BELARUS NEWS AND ANALYSIS

DATE:

28/09/2005

Iron grip on EU neighbour Belarus

Ahead of Turkey starting accession talks with the European Union on 3 October, the BBC's Nick Thorpe is travelling towards Istanbul down the EU's eastern border to find out how people live and what they think on either side of the present divide.

The fortress of Brest in Belarus came under attack from Hitler's armies in June 1941.

It held out for a month of constant bombardment. Stalin awarded the city the title of one of 11 hero cities of the Soviet Union.

Inside the fortress is a huge grey stone sculpture of a soldier's face and, nearby, the ruins of the 19th Century walls reduced to rubble by the assault.

Belarus today still sits uncomfortably between Russia and the West, a buffer-state run with an iron hand by President Alexander Lukashenko.

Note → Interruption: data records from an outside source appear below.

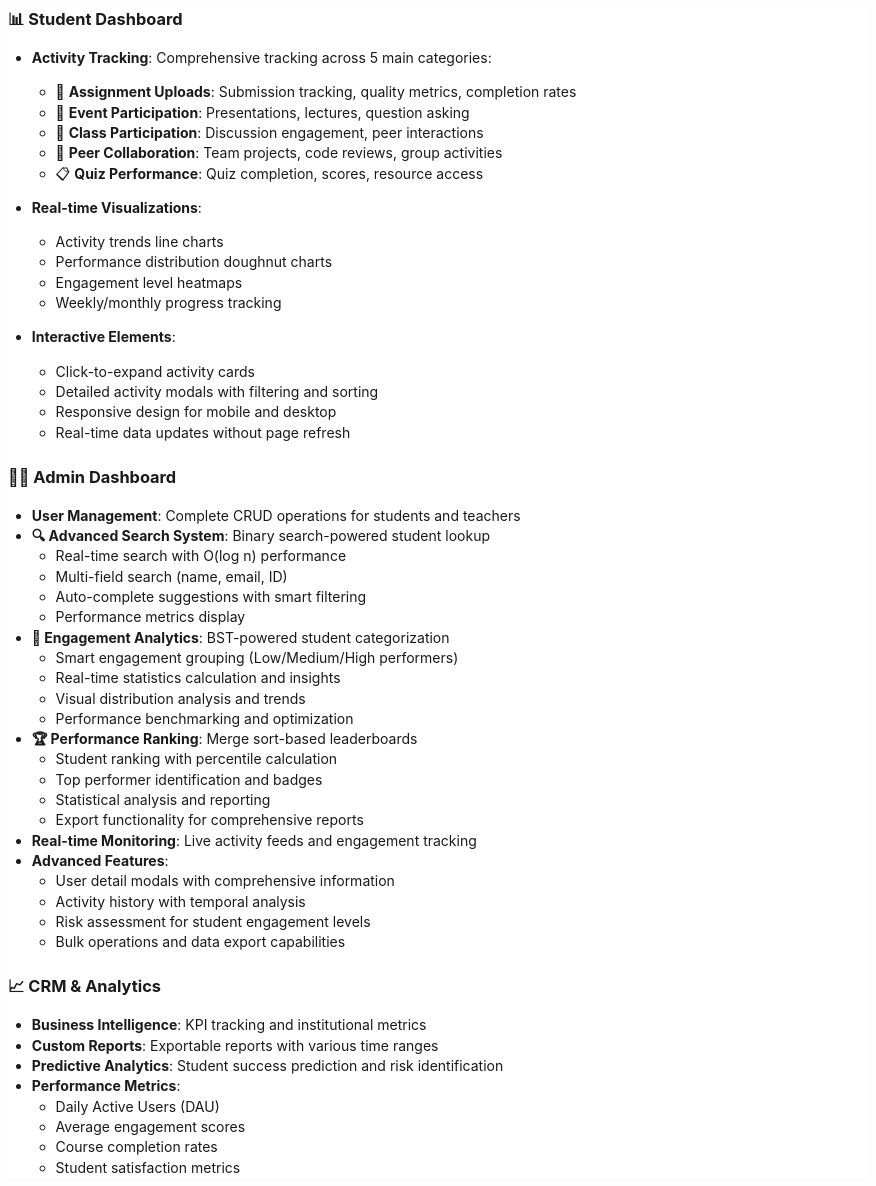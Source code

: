 ### 📊 Student Dashboard
- **Activity Tracking**: Comprehensive tracking across 5 main categories:
  - 📝 **Assignment Uploads**: Submission tracking, quality metrics, completion rates
  - 🎪 **Event Participation**: Presentations, lectures, question asking
  - 💬 **Class Participation**: Discussion engagement, peer interactions
  - 🤝 **Peer Collaboration**: Team projects, code reviews, group activities
  - 📋 **Quiz Performance**: Quiz completion, scores, resource access

- **Real-time Visualizations**: 
  - Activity trends line charts
  - Performance distribution doughnut charts
  - Engagement level heatmaps
  - Weekly/monthly progress tracking

- **Interactive Elements**:
  - Click-to-expand activity cards
  - Detailed activity modals with filtering and sorting
  - Responsive design for mobile and desktop
  - Real-time data updates without page refresh

### 👨‍💼 Admin Dashboard
- **User Management**: Complete CRUD operations for students and teachers
- **🔍 Advanced Search System**: Binary search-powered student lookup
  - Real-time search with O(log n) performance  
  - Multi-field search (name, email, ID)
  - Auto-complete suggestions with smart filtering
  - Performance metrics display
- **🌳 Engagement Analytics**: BST-powered student categorization
  - Smart engagement grouping (Low/Medium/High performers)
  - Real-time statistics calculation and insights
  - Visual distribution analysis and trends
  - Performance benchmarking and optimization
- **🏆 Performance Ranking**: Merge sort-based leaderboards
  - Student ranking with percentile calculation
  - Top performer identification and badges
  - Statistical analysis and reporting
  - Export functionality for comprehensive reports
- **Real-time Monitoring**: Live activity feeds and engagement tracking
- **Advanced Features**:
  - User detail modals with comprehensive information
  - Activity history with temporal analysis
  - Risk assessment for student engagement levels
  - Bulk operations and data export capabilities

### 📈 CRM & Analytics
- **Business Intelligence**: KPI tracking and institutional metrics
- **Custom Reports**: Exportable reports with various time ranges
- **Predictive Analytics**: Student success prediction and risk identification
- **Performance Metrics**:
  - Daily Active Users (DAU)
  - Average engagement scores
  - Course completion rates
  - Student satisfaction metrics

Just across the River Bug from here is Poland, a new and influential member of the European Union. But President Lukashenko looks firmly to Moscow for inspiration.

Subversive neighbours

In Brest, there is an independent non-governmental organisation called Partnership, which monitors elections.

Its founder, Inna Apanasenka, is not optimistic about the immediate future of her country.

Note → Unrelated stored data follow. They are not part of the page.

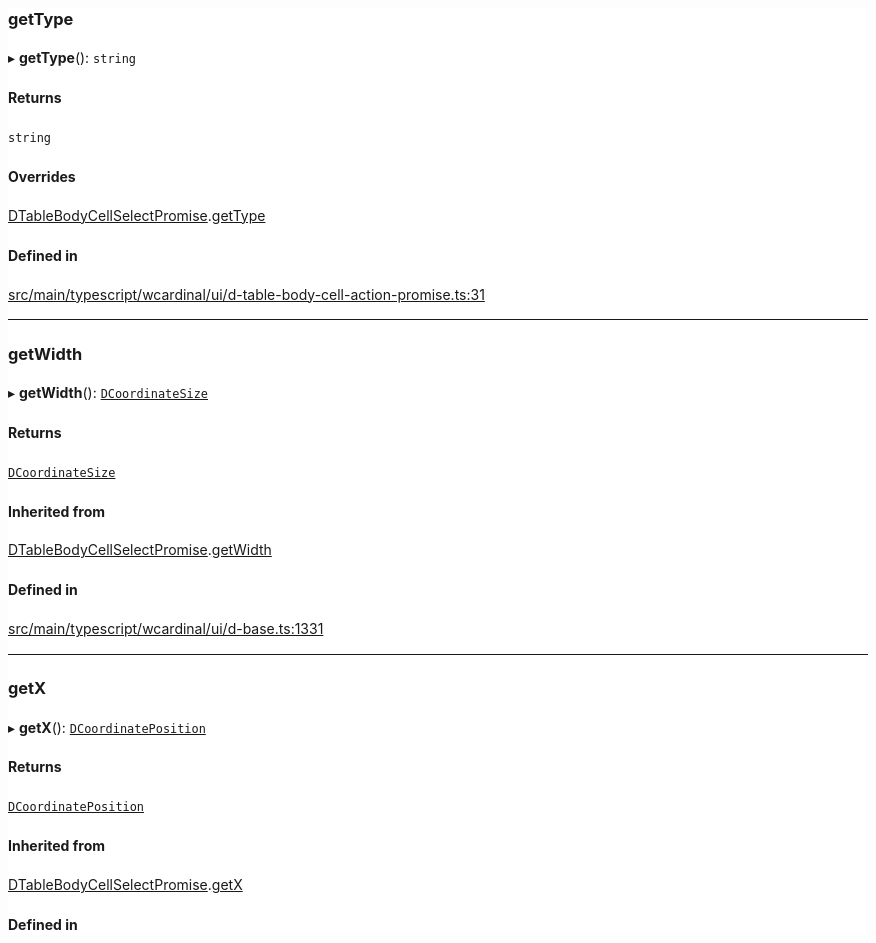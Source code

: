 ### getType

▸ **getType**(): `string`

#### Returns

`string`

#### Overrides

[DTableBodyCellSelectPromise](DTableBodyCellSelectPromise.md).[getType](DTableBodyCellSelectPromise.md#gettype)

#### Defined in

[src/main/typescript/wcardinal/ui/d-table-body-cell-action-promise.ts:31](https://github.com/winter-cardinal/winter-cardinal-ui/blob/v0.407.0/src/main/typescript/wcardinal/ui/d-table-body-cell-action-promise.ts#L31)

___

### getWidth

▸ **getWidth**(): [`DCoordinateSize`](../index.md#dcoordinatesize)

#### Returns

[`DCoordinateSize`](../index.md#dcoordinatesize)

#### Inherited from

[DTableBodyCellSelectPromise](DTableBodyCellSelectPromise.md).[getWidth](DTableBodyCellSelectPromise.md#getwidth)

#### Defined in

[src/main/typescript/wcardinal/ui/d-base.ts:1331](https://github.com/winter-cardinal/winter-cardinal-ui/blob/v0.407.0/src/main/typescript/wcardinal/ui/d-base.ts#L1331)

___

### getX

▸ **getX**(): [`DCoordinatePosition`](../index.md#dcoordinateposition)

#### Returns

[`DCoordinatePosition`](../index.md#dcoordinateposition)

#### Inherited from

[DTableBodyCellSelectPromise](DTableBodyCellSelectPromise.md).[getX](DTableBodyCellSelectPromise.md#getx)

#### Defined in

"The situation is terrible," she told me. "People are thrown out of their workplaces if they are critical of the government. The police apparatus is repressive and the opposition disorganised and leaderless."

Two countries on Belarus' borders, Poland and Ukraine, have a strong and sometimes subversive influence here, partly through their minorities.

Last year's Orange Revolution in Ukraine is seen by some as a model by which Belarus might follow after the elections next year.

But here, in the fortress in Brest, as soldiers march past, recordings of patriotic songs are played, all eyes are focused on the past and on the sacrifice of soldiers and civilians in World War II.